◆ THE PROBLEM
From the first line to the last, restate the material word for word, omitting pictures.

◆ DATA SHOWN
● ● ● ● ● ● ●
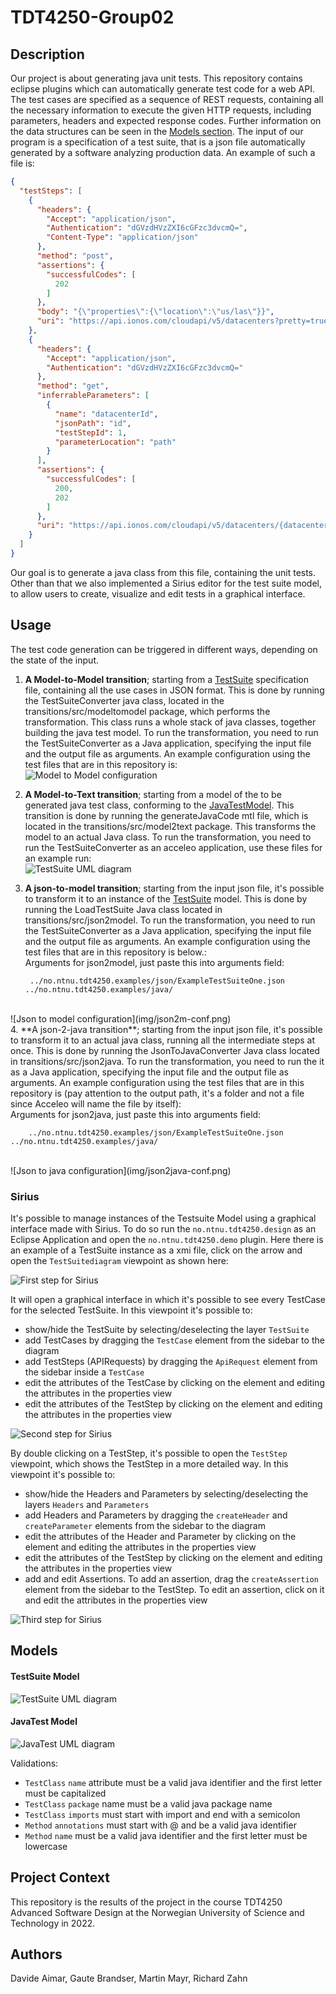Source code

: # TDT4250-Group02

## Description
Our project is about generating java unit tests. This repository contains eclipse plugins which can automatically generate test code for a web API. The test cases are specified as a sequence of REST requests, containing all the necessary information to execute the given HTTP requests, including parameters, headers and expected response codes. Further information on the data structures can be seen in the [Models section](#Models). The input of our program is a specification of a test suite, that is a json file automatically generated by a software analyzing production data. An example of such a file is:

```json
{
  "testSteps": [
    {
      "headers": {
        "Accept": "application/json",
        "Authentication": "dGVzdHVzZXI6cGFzc3dvcmQ=",
        "Content-Type": "application/json"
      },
      "method": "post",
      "assertions": {
        "successfulCodes": [
          202
        ]
      },
      "body": "{\"properties\":{\"location\":\"us/las\"}}",
      "uri": "https://api.ionos.com/cloudapi/v5/datacenters?pretty=true&depth=0"
    },
    {
      "headers": {
        "Accept": "application/json",
        "Authentication": "dGVzdHVzZXI6cGFzc3dvcmQ="
      },
      "method": "get",
      "inferrableParameters": [
        {
          "name": "datacenterId",
          "jsonPath": "id",
          "testStepId": 1,
          "parameterLocation": "path"
        }
      ],
      "assertions": {
        "successfulCodes": [
          200,
          202
        ]
      },
      "uri": "https://api.ionos.com/cloudapi/v5/datacenters/{datacenterId}?pretty=true&depth=0"
    }
  ]
}
```

Our goal is to generate a java class from this file, containing the unit tests. Other than that we also implemented a Sirius editor for the test suite model, to allow users to create, visualize and edit tests in a graphical interface.

## Usage
The test code generation can be triggered in different ways, depending on the state of the input.
1. **A Model-to-Model transition**; starting from a [TestSuite](#testsuite-model) specification file, containing all the use cases in JSON format. This is done by running the TestSuiteConverter java class, located in the transitions/src/modeltomodel package, which performs the transformation. This class runs a whole stack of java classes, together building the java test model. To run the transformation, you need to run the TestSuiteConverter as a Java application, specifying the input file and the output file as arguments. An example configuration using the test files that are in this repository is:<br>
![Model to Model configuration](img/m2m-conf.png)<br>
2. **A Model-to-Text transition**; starting from a model of the to be generated java test class, conforming to the [JavaTestModel](#javatest-model). This transition is done by running the generateJavaCode mtl file, which is located in the transitions/src/model2text package. This transforms the model to an actual Java class. To run the transformation, you need to run the TestSuiteConverter as an acceleo application, use these files for an example run: <br>
![TestSuite UML diagram](img/m2t-conf.png)<br>
3. **A json-to-model transition**; starting from the input json file, it's possible to transform it to an instance of the [TestSuite](#testsuite-model) model. This is done by running the LoadTestSuite Java class located in transitions/src/json2model. To run the transformation, you need to run the TestSuiteConverter as a Java application, specifying the input file and the output file as arguments. An example configuration using the test files that are in this repository is below.:<br>
Arguments for json2model, just paste this into arguments field:

        ../no.ntnu.tdt4250.examples/json/ExampleTestSuiteOne.json ../no.ntnu.tdt4250.examples/java/

<br>
![Json to model configuration](img/json2m-conf.png)<br>
4. **A json-2-java transition**; starting from the input json file, it's possible to transform it to an actual java class, running all the intermediate steps at once. This is done by running the JsonToJavaConverter Java class located in transitions/src/json2java. To run the transformation, you need to run the it as a Java application, specifying the input file and the output file as arguments. An example configuration using the test files that are in this repository is (pay attention to the output path, it's a folder and not a file since Acceleo will name the file by itself):<br>
Arguments for json2java, just paste this into arguments field:

        ../no.ntnu.tdt4250.examples/json/ExampleTestSuiteOne.json ../no.ntnu.tdt4250.examples/java/

<br>
![Json to java configuration](img/json2java-conf.png)<br>

### Sirius 
It's possible to manage instances of the Testsuite Model using a graphical interface made with Sirius. To do so run the `no.ntnu.tdt4250.design` as an Eclipse Application and open the `no.ntnu.tdt4250.demo` plugin. Here there is an example of a TestSuite instance as a xmi file, click on the arrow and open the `TestSuitediagram` viewpoint as shown here:

![First step for Sirius](img/sirius-0.png)

It will open a graphical interface in which it's possible to see every TestCase for the selected TestSuite. In this viewpoint it's possible to:
- show/hide the TestSuite by selecting/deselecting the layer `TestSuite`
- add TestCases by dragging the `TestCase` element from the sidebar to the diagram
- add TestSteps (APIRequests) by dragging the `ApiRequest` element from the sidebar inside a `TestCase`
- edit the attributes of the TestCase by clicking on the element and editing the attributes in the properties view
- edit the attributes of the TestStep by clicking on the element and editing the attributes in the properties view

![Second step for Sirius](img/sirius-1.png)

By double clicking on a TestStep, it's possible to open the `TestStep` viewpoint, which shows the TestStep in a more detailed way. In this viewpoint it's possible to:
- show/hide the Headers and Parameters by selecting/deselecting the layers `Headers` and `Parameters`
- add Headers and Parameters by dragging the `createHeader` and `createParameter` elements from the sidebar to the diagram
- edit the attributes of the Header and Parameter by clicking on the element and editing the attributes in the properties view
- edit the attributes of the TestStep by clicking on the element and editing the attributes in the properties view
- add and edit Assertions. To add an assertion, drag the `createAssertion` element from the sidebar to the TestStep. To edit an assertion, click on it and edit the attributes in the properties view

![Third step for Sirius](img/sirius-2.png)

## Models

#### TestSuite Model

![TestSuite UML diagram](img/testsuiteUML.png)

#### JavaTest Model

![JavaTest UML diagram](img/javatestUML.png)

Validations:
- `TestClass` `name` attribute must be a valid java identifier and the first letter must be capitalized
- `TestClass` `package` name must be a valid java package name 
- `TestClass` `imports` must start with import and end with a semicolon
- `Method` `annotations` must start with @ and be a valid java identifier
- `Method` `name` must be a valid java identifier and the first letter must be lowercase

## Project Context
This repository is the results of the project in the course TDT4250 Advanced Software Design at the Norwegian University of Science and Technology in 2022.

## Authors
Davide Aimar, 
Gaute Brandser, 
Martin Mayr, 
Richard Zahn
● ● ● ● ● ● ●
◆ COMPLETED TASK
Source code

: # TDT4250-Group02

## Description
Our project is about generating java unit tests. This repository contains eclipse plugins which can automatically generate test code for a web API. The test cases are specified as a sequence of REST requests, containing all the necessary information to execute the given HTTP requests, including parameters, headers and expected response codes. Further information on the data structures can be seen in the [Models section](#Models). The input of our program is a specification of a test suite, that is a json file automatically generated by a software analyzing production data. An example of such a file is:

```json
{
  "testSteps": [
    {
      "headers": {
        "Accept": "application/json",
        "Authentication": "dGVzdHVzZXI6cGFzc3dvcmQ=",
        "Content-Type": "application/json"
      },
      "method": "post",
      "assertions": {
        "successfulCodes": [
          202
        ]
      },
      "body": "{\"properties\":{\"location\":\"us/las\"}}",
      "uri": "https://api.ionos.com/cloudapi/v5/datacenters?pretty=true&depth=0"
    },
    {
      "headers": {
        "Accept": "application/json",
        "Authentication": "dGVzdHVzZXI6cGFzc3dvcmQ="
      },
      "method": "get",
      "inferrableParameters": [
        {
          "name": "datacenterId",
          "jsonPath": "id",
          "testStepId": 1,
          "parameterLocation": "path"
        }
      ],
      "assertions": {
        "successfulCodes": [
          200,
          202
        ]
      },
      "uri": "https://api.ionos.com/cloudapi/v5/datacenters/{datacenterId}?pretty=true&depth=0"
    }
  ]
}
```

Our goal is to generate a java class from this file, containing the unit tests. Other than that we also implemented a Sirius editor for the test suite model, to allow users to create, visualize and edit tests in a graphical interface.

## Usage
The test code generation can be triggered in different ways, depending on the state of the input.
1. **A Model-to-Model transition**; starting from a [TestSuite](#testsuite-model) specification file, containing all the use cases in JSON format. This is done by running the TestSuiteConverter java class, located in the transitions/src/modeltomodel package, which performs the transformation. This class runs a whole stack of java classes, together building the java test model. To run the transformation, you need to run the TestSuiteConverter as a Java application, specifying the input file and the output file as arguments. An example configuration using the test files that are in this repository is:<br>
![Model to Model configuration](img/m2m-conf.png)<br>
2. **A Model-to-Text transition**; starting from a model of the to be generated java test class, conforming to the [JavaTestModel](#javatest-model). This transition is done by running the generateJavaCode mtl file, which is located in the transitions/src/model2text package. This transforms the model to an actual Java class. To run the transformation, you need to run the TestSuiteConverter as an acceleo application, use these files for an example run: <br>
![TestSuite UML diagram](img/m2t-conf.png)<br>
3. **A json-to-model transition**; starting from the input json file, it's possible to transform it to an instance of the [TestSuite](#testsuite-model) model. This is done by running the LoadTestSuite Java class located in transitions/src/json2model. To run the transformation, you need to run the TestSuiteConverter as a Java application, specifying the input file and the output file as arguments. An example configuration using the test files that are in this repository is below.:<br>
Arguments for json2model, just paste this into arguments field:

        ../no.ntnu.tdt4250.examples/json/ExampleTestSuiteOne.json ../no.ntnu.tdt4250.examples/java/

<br>
![Json to model configuration](img/json2m-conf.png)<br>
4. **A json-2-java transition**; starting from the input json file, it's possible to transform it to an actual java class, running all the intermediate steps at once. This is done by running the JsonToJavaConverter Java class located in transitions/src/json2java. To run the transformation, you need to run the it as a Java application, specifying the input file and the output file as arguments. An example configuration using the test files that are in this repository is (pay attention to the output path, it's a folder and not a file since Acceleo will name the file by itself):<br>
Arguments for json2java, just paste this into arguments field:

        ../no.ntnu.tdt4250.examples/json/ExampleTestSuiteOne.json ../no.ntnu.tdt4250.examples/java/

<br>
![Json to java configuration](img/json2java-conf.png)<br>

### Sirius 
It's possible to manage instances of the Testsuite Model using a graphical interface made with Sirius. To do so run the `no.ntnu.tdt4250.design` as an Eclipse Application and open the `no.ntnu.tdt4250.demo` plugin. Here there is an example of a TestSuite instance as a xmi file, click on the arrow and open the `TestSuitediagram` viewpoint as shown here:

![First step for Sirius](img/sirius-0.png)

It will open a graphical interface in which it's possible to see every TestCase for the selected TestSuite. In this viewpoint it's possible to:
- show/hide the TestSuite by selecting/deselecting the layer `TestSuite`
- add TestCases by dragging the `TestCase` element from the sidebar to the diagram
- add TestSteps (APIRequests) by dragging the `ApiRequest` element from the sidebar inside a `TestCase`
- edit the attributes of the TestCase by clicking on the element and editing the attributes in the properties view
- edit the attributes of the TestStep by clicking on the element and editing the attributes in the properties view

![Second step for Sirius](img/sirius-1.png)

By double clicking on a TestStep, it's possible to open the `TestStep` viewpoint, which shows the TestStep in a more detailed way. In this viewpoint it's possible to:
- show/hide the Headers and Parameters by selecting/deselecting the layers `Headers` and `Parameters`
- add Headers and Parameters by dragging the `createHeader` and `createParameter` elements from the sidebar to the diagram
- edit the attributes of the Header and Parameter by clicking on the element and editing the attributes in the properties view
- edit the attributes of the TestStep by clicking on the element and editing the attributes in the properties view
- add and edit Assertions. To add an assertion, drag the `createAssertion` element from the sidebar to the TestStep. To edit an assertion, click on it and edit the attributes in the properties view

![Third step for Sirius](img/sirius-2.png)

## Models

#### TestSuite Model

![TestSuite UML diagram](img/testsuiteUML.png)

#### JavaTest Model

![JavaTest UML diagram](img/javatestUML.png)

Validations:
- `TestClass` `name` attribute must be a valid java identifier and the first letter must be capitalized
- `TestClass` `package` name must be a valid java package name 
- `TestClass` `imports` must start with import and end with a semicolon
- `Method` `annotations` must start with @ and be a valid java identifier
- `Method` `name` must be a valid java identifier and the first letter must be lowercase

## Project Context
This repository is the results of the project in the course TDT4250 Advanced Software Design at the Norwegian University of Science and Technology in 2022.

## Authors
Davide Aimar, 
Gaute Brandser, 
Martin Mayr, 
Richard Zahn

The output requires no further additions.